## EXERCISE INPUTS
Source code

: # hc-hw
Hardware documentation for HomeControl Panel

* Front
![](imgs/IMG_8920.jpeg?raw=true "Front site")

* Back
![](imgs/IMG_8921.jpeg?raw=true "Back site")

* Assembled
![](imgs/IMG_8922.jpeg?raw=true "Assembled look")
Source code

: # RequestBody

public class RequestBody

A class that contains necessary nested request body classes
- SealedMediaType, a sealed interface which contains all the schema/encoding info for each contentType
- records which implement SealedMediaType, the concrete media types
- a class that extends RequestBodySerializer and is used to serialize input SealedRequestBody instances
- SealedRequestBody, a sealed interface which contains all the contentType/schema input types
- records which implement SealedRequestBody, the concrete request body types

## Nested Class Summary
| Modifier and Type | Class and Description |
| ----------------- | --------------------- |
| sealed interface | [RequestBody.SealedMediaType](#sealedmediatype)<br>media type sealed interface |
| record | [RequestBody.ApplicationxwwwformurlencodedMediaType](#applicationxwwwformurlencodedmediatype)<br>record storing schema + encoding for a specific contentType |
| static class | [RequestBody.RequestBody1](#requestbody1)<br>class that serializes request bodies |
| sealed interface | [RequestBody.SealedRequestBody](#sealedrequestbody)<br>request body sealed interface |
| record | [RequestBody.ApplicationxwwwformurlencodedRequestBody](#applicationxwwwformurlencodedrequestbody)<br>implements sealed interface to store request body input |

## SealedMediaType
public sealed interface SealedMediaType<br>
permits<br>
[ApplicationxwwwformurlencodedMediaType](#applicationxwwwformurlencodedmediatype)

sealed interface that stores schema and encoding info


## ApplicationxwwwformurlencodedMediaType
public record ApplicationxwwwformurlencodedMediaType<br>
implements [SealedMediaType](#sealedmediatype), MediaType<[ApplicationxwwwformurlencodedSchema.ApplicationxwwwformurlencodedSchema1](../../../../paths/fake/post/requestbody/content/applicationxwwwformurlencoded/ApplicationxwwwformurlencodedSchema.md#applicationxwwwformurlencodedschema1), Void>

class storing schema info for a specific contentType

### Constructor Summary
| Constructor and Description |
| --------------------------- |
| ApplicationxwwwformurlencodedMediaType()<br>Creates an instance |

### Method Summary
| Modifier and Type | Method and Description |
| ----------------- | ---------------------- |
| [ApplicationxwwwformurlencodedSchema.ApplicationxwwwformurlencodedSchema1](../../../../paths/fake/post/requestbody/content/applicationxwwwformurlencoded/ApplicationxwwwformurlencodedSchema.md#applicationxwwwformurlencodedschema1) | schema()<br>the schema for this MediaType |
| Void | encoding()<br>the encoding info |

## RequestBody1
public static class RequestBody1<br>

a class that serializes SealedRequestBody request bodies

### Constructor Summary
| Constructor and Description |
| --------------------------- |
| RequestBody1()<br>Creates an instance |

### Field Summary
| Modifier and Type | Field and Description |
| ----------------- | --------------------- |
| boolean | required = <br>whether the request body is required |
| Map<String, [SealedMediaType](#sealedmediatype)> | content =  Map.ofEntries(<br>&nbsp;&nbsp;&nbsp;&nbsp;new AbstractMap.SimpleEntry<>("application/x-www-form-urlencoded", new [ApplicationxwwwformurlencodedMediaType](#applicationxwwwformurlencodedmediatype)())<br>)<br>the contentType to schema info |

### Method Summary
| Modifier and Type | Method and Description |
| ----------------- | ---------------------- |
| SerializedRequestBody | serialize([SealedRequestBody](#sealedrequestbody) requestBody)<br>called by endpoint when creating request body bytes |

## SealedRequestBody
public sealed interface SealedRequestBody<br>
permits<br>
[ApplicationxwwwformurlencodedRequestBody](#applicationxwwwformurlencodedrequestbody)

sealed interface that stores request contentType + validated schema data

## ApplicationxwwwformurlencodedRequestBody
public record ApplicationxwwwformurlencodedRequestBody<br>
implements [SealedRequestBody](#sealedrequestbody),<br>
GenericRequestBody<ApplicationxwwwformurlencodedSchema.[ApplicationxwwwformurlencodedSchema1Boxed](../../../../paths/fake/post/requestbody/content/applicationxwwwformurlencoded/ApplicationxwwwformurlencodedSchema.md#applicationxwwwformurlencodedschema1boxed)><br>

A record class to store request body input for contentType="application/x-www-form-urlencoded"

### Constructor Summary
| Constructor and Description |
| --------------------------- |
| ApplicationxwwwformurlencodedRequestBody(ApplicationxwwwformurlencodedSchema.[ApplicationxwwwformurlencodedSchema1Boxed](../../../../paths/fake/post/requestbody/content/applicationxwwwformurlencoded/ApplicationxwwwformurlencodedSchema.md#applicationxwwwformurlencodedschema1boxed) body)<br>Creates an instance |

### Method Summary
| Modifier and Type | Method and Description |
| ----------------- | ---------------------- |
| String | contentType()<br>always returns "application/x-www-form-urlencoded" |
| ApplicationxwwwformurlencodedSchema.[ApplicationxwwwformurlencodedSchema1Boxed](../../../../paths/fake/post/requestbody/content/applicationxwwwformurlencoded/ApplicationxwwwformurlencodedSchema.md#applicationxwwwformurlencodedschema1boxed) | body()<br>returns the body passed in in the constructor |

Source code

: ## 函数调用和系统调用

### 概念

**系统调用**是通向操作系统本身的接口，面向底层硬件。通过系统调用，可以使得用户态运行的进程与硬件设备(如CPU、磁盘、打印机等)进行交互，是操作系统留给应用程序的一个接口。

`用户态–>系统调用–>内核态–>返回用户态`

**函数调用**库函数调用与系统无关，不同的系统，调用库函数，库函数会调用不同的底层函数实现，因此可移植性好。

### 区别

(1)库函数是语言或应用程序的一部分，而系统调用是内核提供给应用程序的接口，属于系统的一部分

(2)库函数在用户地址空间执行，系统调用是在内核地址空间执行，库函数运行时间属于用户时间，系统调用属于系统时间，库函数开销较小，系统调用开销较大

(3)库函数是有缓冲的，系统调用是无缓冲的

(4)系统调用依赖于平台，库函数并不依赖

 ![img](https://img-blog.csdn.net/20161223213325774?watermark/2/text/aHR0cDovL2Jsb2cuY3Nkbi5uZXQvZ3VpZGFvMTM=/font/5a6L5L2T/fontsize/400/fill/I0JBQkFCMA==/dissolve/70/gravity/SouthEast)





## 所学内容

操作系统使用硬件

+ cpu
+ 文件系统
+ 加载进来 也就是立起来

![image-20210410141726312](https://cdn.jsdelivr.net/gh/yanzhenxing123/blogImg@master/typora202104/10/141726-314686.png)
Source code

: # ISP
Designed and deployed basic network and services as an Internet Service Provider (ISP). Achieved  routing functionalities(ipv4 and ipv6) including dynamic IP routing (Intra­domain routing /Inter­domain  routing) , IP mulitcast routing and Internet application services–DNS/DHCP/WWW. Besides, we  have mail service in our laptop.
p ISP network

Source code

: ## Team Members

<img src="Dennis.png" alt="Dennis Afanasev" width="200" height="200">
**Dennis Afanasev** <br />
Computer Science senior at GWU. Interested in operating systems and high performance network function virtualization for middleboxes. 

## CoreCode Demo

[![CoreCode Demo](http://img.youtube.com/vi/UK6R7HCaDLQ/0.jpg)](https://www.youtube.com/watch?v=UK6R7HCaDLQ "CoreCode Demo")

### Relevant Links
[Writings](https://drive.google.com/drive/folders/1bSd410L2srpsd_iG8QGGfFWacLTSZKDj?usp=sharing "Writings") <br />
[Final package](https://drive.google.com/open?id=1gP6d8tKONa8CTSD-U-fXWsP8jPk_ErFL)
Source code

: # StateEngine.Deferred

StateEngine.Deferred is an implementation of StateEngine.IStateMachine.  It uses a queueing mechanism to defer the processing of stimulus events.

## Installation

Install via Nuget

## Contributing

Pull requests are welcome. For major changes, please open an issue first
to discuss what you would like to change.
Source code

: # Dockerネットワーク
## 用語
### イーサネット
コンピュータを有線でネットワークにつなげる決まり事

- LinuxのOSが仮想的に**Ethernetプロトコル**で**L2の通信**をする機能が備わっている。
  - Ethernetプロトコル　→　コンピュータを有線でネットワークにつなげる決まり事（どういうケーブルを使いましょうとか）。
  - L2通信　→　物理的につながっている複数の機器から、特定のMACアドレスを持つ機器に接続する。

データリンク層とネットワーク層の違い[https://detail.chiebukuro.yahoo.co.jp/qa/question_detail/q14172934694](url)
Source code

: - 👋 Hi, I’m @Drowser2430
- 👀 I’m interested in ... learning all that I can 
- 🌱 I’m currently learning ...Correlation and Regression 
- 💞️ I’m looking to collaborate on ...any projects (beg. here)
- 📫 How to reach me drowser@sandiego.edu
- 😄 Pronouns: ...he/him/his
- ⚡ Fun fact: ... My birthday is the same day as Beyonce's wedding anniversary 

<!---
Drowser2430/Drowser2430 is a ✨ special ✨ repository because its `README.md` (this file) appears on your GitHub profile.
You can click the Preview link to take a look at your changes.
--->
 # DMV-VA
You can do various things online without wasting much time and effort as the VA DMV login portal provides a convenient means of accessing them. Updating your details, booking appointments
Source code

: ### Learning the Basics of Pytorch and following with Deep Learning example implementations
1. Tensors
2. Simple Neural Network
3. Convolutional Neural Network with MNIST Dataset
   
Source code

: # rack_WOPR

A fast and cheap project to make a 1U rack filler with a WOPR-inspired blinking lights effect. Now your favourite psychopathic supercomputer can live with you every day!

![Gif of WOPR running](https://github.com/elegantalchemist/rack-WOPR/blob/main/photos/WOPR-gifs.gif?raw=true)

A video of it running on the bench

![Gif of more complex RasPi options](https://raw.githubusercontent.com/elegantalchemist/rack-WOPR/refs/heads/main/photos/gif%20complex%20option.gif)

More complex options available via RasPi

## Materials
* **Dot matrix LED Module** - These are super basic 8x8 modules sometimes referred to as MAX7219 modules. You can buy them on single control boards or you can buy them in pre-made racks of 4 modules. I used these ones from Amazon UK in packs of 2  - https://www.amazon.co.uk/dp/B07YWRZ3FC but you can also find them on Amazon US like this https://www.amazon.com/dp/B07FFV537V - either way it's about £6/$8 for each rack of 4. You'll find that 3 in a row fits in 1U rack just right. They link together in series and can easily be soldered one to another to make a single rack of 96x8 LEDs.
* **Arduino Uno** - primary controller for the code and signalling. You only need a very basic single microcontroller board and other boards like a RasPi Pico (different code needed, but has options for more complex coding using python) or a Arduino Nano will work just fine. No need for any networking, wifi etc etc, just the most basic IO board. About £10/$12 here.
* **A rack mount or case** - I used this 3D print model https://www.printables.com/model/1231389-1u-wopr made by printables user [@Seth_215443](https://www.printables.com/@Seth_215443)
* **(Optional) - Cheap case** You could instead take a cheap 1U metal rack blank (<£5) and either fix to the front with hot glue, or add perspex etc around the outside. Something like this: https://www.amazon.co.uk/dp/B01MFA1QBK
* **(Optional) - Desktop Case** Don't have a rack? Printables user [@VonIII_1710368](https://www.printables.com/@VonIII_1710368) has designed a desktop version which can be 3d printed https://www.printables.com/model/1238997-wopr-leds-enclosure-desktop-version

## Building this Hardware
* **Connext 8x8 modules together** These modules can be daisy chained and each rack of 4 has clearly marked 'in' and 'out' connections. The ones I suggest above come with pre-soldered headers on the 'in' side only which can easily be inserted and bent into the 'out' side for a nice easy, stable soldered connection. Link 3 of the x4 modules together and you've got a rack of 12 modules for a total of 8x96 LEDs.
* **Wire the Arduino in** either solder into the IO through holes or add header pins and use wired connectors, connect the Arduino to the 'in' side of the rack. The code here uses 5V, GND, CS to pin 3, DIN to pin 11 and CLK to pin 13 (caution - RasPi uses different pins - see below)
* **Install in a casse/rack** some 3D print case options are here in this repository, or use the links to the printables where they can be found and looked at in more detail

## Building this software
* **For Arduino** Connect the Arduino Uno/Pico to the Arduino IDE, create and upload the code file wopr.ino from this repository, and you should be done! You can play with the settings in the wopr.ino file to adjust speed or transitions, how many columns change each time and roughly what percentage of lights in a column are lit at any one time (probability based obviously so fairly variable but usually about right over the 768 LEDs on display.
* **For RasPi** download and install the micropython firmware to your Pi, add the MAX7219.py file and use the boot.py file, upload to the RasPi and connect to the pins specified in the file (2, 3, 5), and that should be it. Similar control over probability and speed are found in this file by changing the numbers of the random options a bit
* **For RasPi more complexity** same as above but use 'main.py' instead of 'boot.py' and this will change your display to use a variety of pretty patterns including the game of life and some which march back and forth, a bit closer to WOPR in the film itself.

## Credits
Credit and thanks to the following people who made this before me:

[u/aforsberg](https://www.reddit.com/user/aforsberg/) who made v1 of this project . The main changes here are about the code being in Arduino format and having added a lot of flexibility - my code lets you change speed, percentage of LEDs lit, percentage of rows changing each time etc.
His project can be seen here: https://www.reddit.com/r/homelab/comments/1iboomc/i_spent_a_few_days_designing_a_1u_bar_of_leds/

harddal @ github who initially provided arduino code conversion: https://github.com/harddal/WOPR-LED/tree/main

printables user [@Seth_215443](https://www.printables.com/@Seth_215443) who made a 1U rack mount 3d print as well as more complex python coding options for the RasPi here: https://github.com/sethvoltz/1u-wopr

## WHAT YOU HAVE TO DO
From the listing above, return the lines starting at the one with "Hardware documentation for HomeControl Panel" and ending at the one with "public class RequestBody", both kept, exactly as they appear and nothing more.

## ANSWER TO THIS TASK
Hardware documentation for HomeControl Panel

* Front
![](imgs/IMG_8920.jpeg?raw=true "Front site")

* Back
![](imgs/IMG_8921.jpeg?raw=true "Back site")

* Assembled
![](imgs/IMG_8922.jpeg?raw=true "Assembled look")
Source code

: # RequestBody

public class RequestBody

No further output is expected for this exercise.